08-03-2020, 10:39 AM
Quote: @purplefaithful said:I don't miss my hour long commute (40 hours--a work week--spent in my car every month), but very much miss interacting face to face with co-workers. We're scheduled to go back September 7th, but we'll see...I think we're going to work from home two to three times a week to start.
Is the five-day office week gone for good?Both workers and companies want to keep some work at home.By Claire Cain Miller New York TimesAugust 2, 2020
Most office workers are in no hurry to return to the office full time, even after the coronavirus is under control. But that does not mean they want to work from home forever. The future, a variety of new data shows, is likely to be workweeks split between office and home.Recent surveys show that both employees and employers support this arrangement. And research suggests that a couple of days a week at each location is the magic number to reap the benefits of each arrangement while canceling out the negatives of both.

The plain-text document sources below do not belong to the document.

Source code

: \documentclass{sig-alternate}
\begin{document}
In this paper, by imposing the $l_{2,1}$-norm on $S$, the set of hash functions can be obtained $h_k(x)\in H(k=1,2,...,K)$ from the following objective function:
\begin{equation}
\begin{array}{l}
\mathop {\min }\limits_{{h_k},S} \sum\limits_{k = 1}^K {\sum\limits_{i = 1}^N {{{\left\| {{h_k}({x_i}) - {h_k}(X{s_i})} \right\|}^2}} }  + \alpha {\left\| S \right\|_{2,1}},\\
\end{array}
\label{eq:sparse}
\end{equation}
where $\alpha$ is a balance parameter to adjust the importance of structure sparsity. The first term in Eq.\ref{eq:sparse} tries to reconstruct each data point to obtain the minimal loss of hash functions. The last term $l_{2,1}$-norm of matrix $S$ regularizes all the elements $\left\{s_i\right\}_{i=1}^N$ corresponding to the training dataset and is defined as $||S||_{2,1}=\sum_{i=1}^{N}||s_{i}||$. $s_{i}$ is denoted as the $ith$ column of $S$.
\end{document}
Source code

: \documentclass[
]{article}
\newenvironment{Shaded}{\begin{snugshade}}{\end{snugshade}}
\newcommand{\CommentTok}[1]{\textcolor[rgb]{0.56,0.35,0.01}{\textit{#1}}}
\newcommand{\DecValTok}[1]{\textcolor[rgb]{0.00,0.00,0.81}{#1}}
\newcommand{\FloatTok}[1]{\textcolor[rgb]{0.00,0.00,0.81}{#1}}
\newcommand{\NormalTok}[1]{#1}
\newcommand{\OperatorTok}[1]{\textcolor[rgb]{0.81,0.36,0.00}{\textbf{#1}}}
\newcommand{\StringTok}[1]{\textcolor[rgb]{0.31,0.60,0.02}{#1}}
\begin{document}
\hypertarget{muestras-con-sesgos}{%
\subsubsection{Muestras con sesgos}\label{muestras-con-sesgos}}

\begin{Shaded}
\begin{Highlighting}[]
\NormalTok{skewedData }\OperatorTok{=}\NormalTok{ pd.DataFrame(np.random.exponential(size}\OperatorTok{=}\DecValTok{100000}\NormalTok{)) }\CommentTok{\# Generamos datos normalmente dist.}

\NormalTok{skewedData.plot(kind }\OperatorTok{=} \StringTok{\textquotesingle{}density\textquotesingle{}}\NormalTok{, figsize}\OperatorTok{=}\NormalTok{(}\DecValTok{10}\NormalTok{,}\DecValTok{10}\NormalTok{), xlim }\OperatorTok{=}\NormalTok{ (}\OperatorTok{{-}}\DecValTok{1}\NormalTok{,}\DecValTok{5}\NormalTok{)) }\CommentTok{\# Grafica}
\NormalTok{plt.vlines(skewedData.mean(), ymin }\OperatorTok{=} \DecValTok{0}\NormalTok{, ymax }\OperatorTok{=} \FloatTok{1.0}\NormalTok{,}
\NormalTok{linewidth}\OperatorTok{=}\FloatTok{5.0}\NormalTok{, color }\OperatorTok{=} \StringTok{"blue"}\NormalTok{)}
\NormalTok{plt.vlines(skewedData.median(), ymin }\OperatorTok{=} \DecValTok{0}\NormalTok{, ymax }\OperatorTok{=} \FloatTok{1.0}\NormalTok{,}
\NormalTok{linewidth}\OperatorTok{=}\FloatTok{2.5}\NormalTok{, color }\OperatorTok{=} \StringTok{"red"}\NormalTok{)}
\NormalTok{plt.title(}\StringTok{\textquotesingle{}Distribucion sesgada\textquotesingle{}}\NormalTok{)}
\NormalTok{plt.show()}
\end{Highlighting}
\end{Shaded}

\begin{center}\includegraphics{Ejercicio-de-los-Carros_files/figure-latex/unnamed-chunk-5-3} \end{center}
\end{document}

“You should never be thinking about full time or zero time,” said Nicholas Bloom, an economics professor at Stanford University whose research has identified causal links between remote work and employee performance. “I’m a firm believer in post-COVID halftime in the office.”

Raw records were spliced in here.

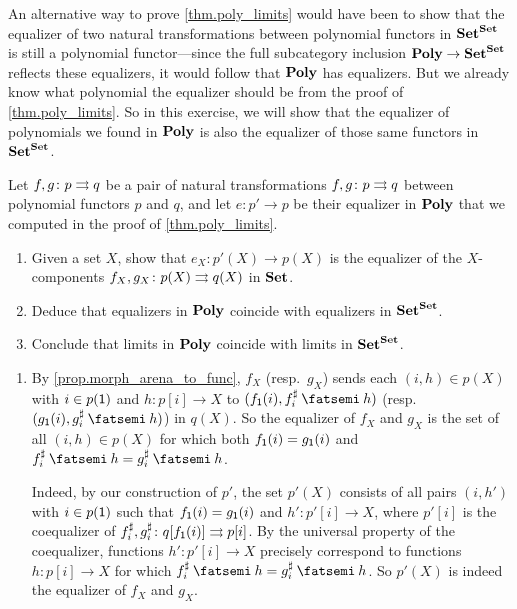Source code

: \documentclass[Book-Poly]{subfiles}
\begin{document}
\begin{exercise} \label{exc.refl_limits}
An alternative way to prove \cref{thm.poly_limits} would have been to show that the equalizer of two natural transformations between polynomial functors in $\mathbf{Set}^{\mathbf{Set}}$ is still a polynomial functor---since the full subcategory inclusion $\mathbf{Poly} \to \mathbf{Set}^{\mathbf{Set}}$ reflects these equalizers, it would follow that $\mathbf{Poly}$ has equalizers.
But we already know what polynomial the equalizer should be from the proof of \cref{thm.poly_limits}.
So in this exercise, we will show that the equalizer of polynomials we found in $\mathbf{Poly}$ is also the equalizer of those same functors in $\mathbf{Set}^{\mathbf{Set}}$.

Let $f,g\colon p\rightrightarrows q$ be a pair of natural transformations $f,g\colon p\rightrightarrows q$ between polynomial functors $p$ and $q$, and let $e\colon p'\to p$ be their equalizer in $\mathbf{Poly}$ that we computed in the proof of \cref{thm.poly_limits}.
\begin{enumerate}
    \item Given a set $X$, show that $e_X\colon p'(X)\to p(X)$ is the equalizer of the $X$-components $f_X,g_X\colon p(X)\rightrightarrows q(X)$ in $\mathbf{Set}$.
    \item Deduce that equalizers in $\mathbf{Poly}$ coincide with equalizers in $\mathbf{Set}^{\mathbf{Set}}$.
    \item Conclude that limits in $\mathbf{Poly}$ coincide with limits in $\mathbf{Set}^{\mathbf{Set}}$. \qedhere
\end{enumerate}
\begin{solution}
\begin{enumerate}
    \item By \cref{prop.morph_arena_to_func}, $f_X$ (resp.\ $g_X$) sends each $(i,h)\in p(X)$ with $i\in p(\textsf{1})$ and $h\colon p[i]\to X$ to $(f_\1(i), f^\sharp_i\then h)$ (resp.\ $(g_\1(i), g^\sharp_i\then h)$) in $q(X)$.
    So the equalizer of $f_X$ and $g_X$ is the set of all $(i,h)\in p(X)$ for which both $f_{\textsf{1}}(i) = g_{\textsf{1}}(i)$ and $f^\sharp_i\then h = g^\sharp_i\then h$.

    Indeed, by our construction of $p'$, the set $p'(X)$ consists of all pairs $(i,h')$ with $i\in p(\textsf{1})$ such that $f_{\textsf{1}}(i) = g_{\textsf{1}}(i)$ and $h'\colon p'[i]\to X$, where $p'[i]$ is the coequalizer of $f^\sharp_i,g^\sharp_i\colon q[f_{\textsf{1}}(i)]\rightrightarrows p[i]$.
    By the universal property of the coequalizer, functions $h'\colon p'[i]\to X$ precisely correspond to functions $h\colon p[i]\to X$ for which $f^\sharp_i\then h = g^\sharp_i\then h$.
    So $p'(X)$ is indeed the equalizer of $f_X$ and $g_X$.


\end{enumerate}
\end{solution}
\end{exercise}
\end{document}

According to a survey by Morning Consult, 47% of those working remotely say that once it is safe to return to work, their ideal arrangement would be to continue working from home one to four days a week. Forty percent would work from home every day, and just 14% would return to the office every day.
The group of workers that is able to work from home is likely to have more education, with higher incomes, and so far they have escaped the most severe job losses from the pandemic. That could change if the economy continues to suffer, which analysts said could affect work-from-home policies — say, for instance, that employers opt to make remote work permanent to cut real estate costs.

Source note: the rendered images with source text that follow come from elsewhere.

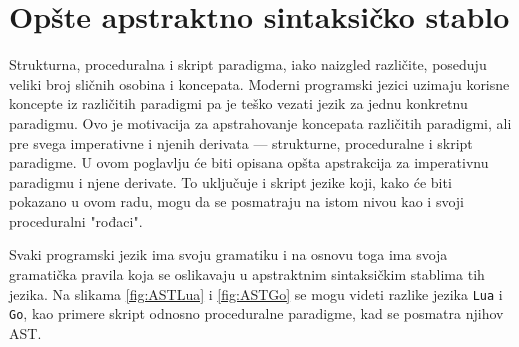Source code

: \section{Opšte apstraktno sintaksičko stablo}
\label{sec:MyAST}

Strukturna, proceduralna i skript paradigma, iako naizgled različite, poseduju veliki broj sličnih osobina i koncepata. Moderni programski jezici uzimaju korisne koncepte iz različitih paradigmi pa je teško vezati jezik za jednu konkretnu paradigmu. Ovo je motivacija za apstrahovanje koncepata različitih paradigmi, ali pre svega imperativne i njenih derivata --- strukturne, proceduralne i skript paradigme. U ovom poglavlju će biti opisana opšta apstrakcija za imperativnu paradigmu i njene derivate. To uključuje i skript jezike koji, kako će biti pokazano u ovom radu, mogu da se posmatraju na istom nivou kao i svoji proceduralni "rođaci".

Svaki programski jezik ima svoju gramatiku i na osnovu toga ima svoja gramatička pravila koja se oslikavaju u apstraktnim sintaksičkim stablima tih jezika. Na slikama \ref{fig:ASTLua} i \ref{fig:ASTGo} se mogu videti razlike jezika \texttt{Lua} i \texttt{Go}, kao primere skript odnosno proceduralne paradigme, kad se posmatra njihov AST.

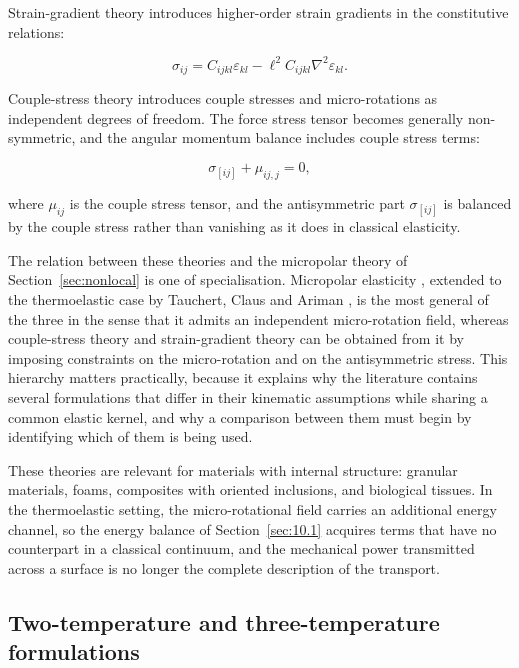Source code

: Strain-gradient theory introduces higher-order strain gradients in the constitutive relations:

\begin{equation}
\sigma_{ij} = C_{ijkl}\varepsilon_{kl} - \ell^2 C_{ijkl}\nabla^2\varepsilon_{kl}.
\label{eq:11.5}
\end{equation}

Couple-stress theory introduces couple stresses and micro-rotations as independent degrees of freedom. The force stress tensor becomes generally non-symmetric, and the angular momentum balance includes couple stress terms:

\begin{equation}
\sigma_{[ij]} + \mu_{ij,j} = 0,
\label{eq:11.6}
\end{equation}

where $\mu_{ij}$ is the couple stress tensor, and the antisymmetric part $\sigma_{[ij]}$ is balanced by the couple stress rather than vanishing as it does in classical elasticity.

The relation between these theories and the micropolar theory of Section~\ref{sec:nonlocal} is one of specialisation. Micropolar elasticity \cite{Eringen1966a}, extended to the thermoelastic case by Tauchert, Claus and Ariman \cite{Eringen1968b}, is the most general of the three in the sense that it admits an independent micro-rotation field, whereas couple-stress theory and strain-gradient theory can be obtained from it by imposing constraints on the micro-rotation and on the antisymmetric stress. This hierarchy matters practically, because it explains why the literature contains several formulations that differ in their kinematic assumptions while sharing a common elastic kernel, and why a comparison between them must begin by identifying which of them is being used.

These theories are relevant for materials with internal structure: granular materials, foams, composites with oriented inclusions, and biological tissues. In the thermoelastic setting, the micro-rotational field carries an additional energy channel, so the energy balance of Section~\ref{sec:10.1} acquires terms that have no counterpart in a classical continuum, and the mechanical power transmitted across a surface is no longer the complete description of the transport.

\subsection{Two-temperature and three-temperature formulations}
\label{sec:11.3}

In the Survey of Business Uncertainty — which was conducted by the Atlanta Fed, Stanford and the University of Chicago — employers predicted that post-pandemic, 27% of their full-time employees would continue working from home, most for a few days a week. Other surveys of firms have shown that they expect at least 40% of employees to keep working remotely.
Across organizations, work was most effective when employees were home one or two days a week, according to research by Humu, a tech company.
“It creates a shift, where office time is for collaborative work, for innovative work, for having those meetings, and home time is for focused work,” said Stefanie Tignor, director of data and analytics at Humu.
Thinking has changed
Past experiments in remote work at Best Buy and Yahoo were ended because managers decided remote workers were not accountable enough and missed out on in-person collaboration.
But it’s hard to know if the effects would have been different had their competitors, partners and customers also been working from home. Plus, in the past few years, technology for videoconferencing and virtual collaboration has become more seamless, and, because of the shelter-at-home mandates, workers have become more comfortable in using it.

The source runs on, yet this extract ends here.